Hate crimes have risen in recent years, but the scapegoats vary with the political winds, several experts said Tuesday at a panel discussion about combating hate in the Inland Empire.
“Hate crimes have gone up in every presidential election year,” said Brian Levin, cofounder of the Cal State San Bernardino’s Center for the Study of Hate and Extremism.
U.S. hate crimes rose 20% from 2020-21 and climbed again in 2022. Black, Jewish, Latino and LGBTQ people were the most frequent targets, a UC San Bernardino center study found.
Levin said hate crimes grew by double digits in major American cities last year.

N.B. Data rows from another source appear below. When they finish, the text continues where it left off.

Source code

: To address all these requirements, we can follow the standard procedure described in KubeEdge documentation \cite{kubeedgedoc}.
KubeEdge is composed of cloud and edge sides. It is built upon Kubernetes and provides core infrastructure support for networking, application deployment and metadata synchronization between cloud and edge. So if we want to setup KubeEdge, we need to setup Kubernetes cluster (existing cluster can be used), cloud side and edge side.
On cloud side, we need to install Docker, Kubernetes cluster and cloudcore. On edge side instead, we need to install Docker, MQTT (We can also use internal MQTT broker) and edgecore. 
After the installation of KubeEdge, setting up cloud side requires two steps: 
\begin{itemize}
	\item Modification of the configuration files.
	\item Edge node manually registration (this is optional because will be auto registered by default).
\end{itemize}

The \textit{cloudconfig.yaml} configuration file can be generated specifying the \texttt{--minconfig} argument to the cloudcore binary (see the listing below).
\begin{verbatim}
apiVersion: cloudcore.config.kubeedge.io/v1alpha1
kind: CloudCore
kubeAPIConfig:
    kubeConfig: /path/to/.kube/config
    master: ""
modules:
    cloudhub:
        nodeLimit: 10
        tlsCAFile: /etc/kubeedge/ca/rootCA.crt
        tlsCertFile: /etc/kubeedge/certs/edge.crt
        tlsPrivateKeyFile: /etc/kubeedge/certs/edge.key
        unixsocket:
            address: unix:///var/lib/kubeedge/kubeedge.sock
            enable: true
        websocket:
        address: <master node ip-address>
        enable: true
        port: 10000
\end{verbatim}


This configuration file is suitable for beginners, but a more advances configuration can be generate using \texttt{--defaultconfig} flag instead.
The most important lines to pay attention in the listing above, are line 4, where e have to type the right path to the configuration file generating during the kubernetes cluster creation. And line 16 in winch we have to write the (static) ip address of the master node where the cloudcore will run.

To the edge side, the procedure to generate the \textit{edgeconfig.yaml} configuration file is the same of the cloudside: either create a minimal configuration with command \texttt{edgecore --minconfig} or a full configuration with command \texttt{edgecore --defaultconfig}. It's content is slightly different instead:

The numbers formed a backdrop for the discussion on discrimination and inequality in Inland Empire communities, sponsored by Zocalo Public Square and California Humanities in Riverside.
“We are all on the menu; it depends on what the dish of the day is,” said Assemblymember Corey Jackson, a Moreno Valley Democrat. “As a matter of fact it’s starting to become a buffet when it comes to hate.”
Hate crimes shift
News events tend to drive aggression against various groups in turns, Levin said; anti-Black violence rose after George Floyd’s death led to Black Lives Matter protests, and anti-Asian violence spiked during the pandemic after some politicians blamed China.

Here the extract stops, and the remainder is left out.